### Required action
Only one stretch of the data below is wanted: the lines from the one with "- Messed up" through the one with "no path set", repeated exactly.

### The input
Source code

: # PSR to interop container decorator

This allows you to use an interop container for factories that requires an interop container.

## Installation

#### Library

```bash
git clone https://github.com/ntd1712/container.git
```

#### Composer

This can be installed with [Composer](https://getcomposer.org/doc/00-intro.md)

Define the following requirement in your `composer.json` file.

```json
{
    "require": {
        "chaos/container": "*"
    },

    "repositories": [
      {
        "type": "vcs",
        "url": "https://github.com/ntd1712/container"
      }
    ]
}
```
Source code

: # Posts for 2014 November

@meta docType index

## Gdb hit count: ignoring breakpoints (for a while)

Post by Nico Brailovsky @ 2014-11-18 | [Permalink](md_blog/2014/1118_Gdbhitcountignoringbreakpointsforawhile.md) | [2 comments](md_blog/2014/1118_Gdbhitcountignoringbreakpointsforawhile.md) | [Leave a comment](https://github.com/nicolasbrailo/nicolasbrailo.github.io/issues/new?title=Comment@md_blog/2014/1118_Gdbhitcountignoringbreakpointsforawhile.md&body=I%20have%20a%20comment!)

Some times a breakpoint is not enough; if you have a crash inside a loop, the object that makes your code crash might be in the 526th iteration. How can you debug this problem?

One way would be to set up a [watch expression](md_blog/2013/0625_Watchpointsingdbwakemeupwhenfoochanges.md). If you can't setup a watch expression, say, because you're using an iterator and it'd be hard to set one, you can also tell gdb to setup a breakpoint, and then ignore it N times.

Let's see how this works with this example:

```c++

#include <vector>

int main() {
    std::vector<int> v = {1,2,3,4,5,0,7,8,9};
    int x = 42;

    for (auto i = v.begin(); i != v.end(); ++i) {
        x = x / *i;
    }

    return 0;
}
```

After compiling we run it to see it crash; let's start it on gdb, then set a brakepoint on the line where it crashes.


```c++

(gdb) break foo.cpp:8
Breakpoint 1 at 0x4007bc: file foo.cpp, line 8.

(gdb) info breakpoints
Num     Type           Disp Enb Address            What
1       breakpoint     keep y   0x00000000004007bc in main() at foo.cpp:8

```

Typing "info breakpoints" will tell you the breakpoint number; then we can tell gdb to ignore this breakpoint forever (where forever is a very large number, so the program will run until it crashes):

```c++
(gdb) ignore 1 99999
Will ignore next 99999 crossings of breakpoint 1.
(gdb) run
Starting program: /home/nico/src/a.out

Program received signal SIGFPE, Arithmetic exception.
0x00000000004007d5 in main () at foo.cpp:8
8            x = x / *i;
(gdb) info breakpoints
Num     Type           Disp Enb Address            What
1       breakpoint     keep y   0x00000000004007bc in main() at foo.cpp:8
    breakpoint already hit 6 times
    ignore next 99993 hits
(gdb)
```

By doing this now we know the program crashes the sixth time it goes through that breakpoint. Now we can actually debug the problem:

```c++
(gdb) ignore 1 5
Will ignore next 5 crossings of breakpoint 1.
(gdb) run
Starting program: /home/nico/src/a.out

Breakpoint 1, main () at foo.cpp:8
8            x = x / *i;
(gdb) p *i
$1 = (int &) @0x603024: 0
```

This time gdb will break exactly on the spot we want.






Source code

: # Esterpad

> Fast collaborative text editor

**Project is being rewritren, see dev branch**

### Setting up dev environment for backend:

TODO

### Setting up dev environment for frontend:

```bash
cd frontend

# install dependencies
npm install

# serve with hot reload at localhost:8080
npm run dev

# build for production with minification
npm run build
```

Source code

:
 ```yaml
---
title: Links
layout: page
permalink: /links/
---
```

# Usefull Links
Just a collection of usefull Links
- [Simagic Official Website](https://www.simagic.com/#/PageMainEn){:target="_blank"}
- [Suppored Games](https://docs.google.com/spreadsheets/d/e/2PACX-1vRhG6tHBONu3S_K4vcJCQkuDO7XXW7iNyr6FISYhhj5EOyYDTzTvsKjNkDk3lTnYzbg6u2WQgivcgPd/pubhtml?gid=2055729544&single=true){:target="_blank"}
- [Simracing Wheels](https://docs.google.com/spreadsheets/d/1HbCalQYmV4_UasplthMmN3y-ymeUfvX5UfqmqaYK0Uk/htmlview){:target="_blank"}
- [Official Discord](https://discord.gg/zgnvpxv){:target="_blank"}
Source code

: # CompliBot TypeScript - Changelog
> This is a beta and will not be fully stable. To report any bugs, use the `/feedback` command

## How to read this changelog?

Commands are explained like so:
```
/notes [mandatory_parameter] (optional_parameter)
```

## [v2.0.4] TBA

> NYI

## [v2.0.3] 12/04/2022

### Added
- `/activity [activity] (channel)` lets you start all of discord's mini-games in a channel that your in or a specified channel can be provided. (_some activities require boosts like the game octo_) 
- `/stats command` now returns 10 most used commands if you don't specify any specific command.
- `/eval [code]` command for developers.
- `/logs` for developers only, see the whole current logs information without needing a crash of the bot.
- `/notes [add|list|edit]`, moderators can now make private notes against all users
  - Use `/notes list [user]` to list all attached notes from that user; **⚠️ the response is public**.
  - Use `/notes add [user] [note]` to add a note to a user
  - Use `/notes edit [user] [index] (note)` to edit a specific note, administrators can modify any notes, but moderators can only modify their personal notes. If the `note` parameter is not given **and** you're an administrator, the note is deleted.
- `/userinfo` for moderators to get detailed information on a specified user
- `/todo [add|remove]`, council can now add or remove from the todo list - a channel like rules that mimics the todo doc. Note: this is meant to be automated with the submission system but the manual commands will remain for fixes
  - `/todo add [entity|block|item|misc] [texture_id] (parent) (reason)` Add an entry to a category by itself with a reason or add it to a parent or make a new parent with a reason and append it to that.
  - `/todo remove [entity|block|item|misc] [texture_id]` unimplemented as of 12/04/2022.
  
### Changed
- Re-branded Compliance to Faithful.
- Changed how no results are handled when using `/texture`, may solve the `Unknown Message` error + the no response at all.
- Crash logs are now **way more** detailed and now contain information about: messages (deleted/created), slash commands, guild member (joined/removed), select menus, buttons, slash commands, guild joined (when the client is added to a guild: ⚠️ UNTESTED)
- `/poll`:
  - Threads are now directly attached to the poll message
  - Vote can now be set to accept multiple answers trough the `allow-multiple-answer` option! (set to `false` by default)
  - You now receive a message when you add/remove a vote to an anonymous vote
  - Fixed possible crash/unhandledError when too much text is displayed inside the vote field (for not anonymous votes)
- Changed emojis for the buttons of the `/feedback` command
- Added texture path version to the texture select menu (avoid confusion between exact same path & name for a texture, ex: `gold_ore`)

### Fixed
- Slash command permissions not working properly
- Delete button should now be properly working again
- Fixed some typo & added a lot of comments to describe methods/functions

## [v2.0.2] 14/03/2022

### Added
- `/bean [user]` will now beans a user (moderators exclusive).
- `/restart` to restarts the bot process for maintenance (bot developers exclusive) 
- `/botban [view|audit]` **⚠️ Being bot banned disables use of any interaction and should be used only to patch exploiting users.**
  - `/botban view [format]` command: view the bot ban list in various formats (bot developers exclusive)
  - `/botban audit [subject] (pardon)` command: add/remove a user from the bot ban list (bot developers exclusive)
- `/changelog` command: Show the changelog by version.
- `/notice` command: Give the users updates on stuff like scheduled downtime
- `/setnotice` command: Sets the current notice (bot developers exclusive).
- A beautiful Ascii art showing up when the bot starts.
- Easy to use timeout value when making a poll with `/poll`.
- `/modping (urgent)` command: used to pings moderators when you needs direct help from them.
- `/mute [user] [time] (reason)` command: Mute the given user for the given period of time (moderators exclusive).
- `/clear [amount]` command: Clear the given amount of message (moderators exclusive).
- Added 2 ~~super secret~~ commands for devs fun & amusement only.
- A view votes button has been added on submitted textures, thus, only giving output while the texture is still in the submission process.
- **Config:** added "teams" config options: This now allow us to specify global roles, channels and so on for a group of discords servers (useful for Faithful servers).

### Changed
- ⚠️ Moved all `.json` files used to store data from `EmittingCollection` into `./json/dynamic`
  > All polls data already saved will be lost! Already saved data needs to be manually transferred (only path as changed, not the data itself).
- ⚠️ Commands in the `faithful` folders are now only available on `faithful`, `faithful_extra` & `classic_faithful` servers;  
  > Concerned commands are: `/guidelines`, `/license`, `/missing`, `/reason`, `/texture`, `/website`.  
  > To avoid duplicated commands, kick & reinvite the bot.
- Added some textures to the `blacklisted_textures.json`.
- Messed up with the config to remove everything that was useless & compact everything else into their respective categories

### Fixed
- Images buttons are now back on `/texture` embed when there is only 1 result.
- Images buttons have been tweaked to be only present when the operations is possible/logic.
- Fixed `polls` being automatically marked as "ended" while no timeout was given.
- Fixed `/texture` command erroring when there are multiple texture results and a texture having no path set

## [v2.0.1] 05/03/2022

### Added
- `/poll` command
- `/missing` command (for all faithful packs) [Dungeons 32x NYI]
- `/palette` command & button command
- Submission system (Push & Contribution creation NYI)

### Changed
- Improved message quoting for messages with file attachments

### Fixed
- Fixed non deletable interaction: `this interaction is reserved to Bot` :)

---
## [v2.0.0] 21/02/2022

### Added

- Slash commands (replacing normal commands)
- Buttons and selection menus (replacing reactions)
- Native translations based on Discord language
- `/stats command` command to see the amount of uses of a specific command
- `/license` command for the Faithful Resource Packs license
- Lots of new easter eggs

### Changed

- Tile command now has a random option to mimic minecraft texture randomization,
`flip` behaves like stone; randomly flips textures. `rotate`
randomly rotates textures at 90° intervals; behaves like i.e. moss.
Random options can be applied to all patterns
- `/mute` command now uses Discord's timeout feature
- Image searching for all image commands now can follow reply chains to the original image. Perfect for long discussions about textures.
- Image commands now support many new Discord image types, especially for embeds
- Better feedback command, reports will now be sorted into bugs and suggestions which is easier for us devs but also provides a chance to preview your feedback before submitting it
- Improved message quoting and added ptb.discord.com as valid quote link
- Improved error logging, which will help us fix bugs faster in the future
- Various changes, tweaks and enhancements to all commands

### Result of the task
- Messed up with the config to remove everything that was useless & compact everything else into their respective categories

### Fixed
- Images buttons are now back on `/texture` embed when there is only 1 result.
- Images buttons have been tweaked to be only present when the operations is possible/logic.
- Fixed `polls` being automatically marked as "ended" while no timeout was given.
- Fixed `/texture` command erroring when there are multiple texture results and a texture having no path set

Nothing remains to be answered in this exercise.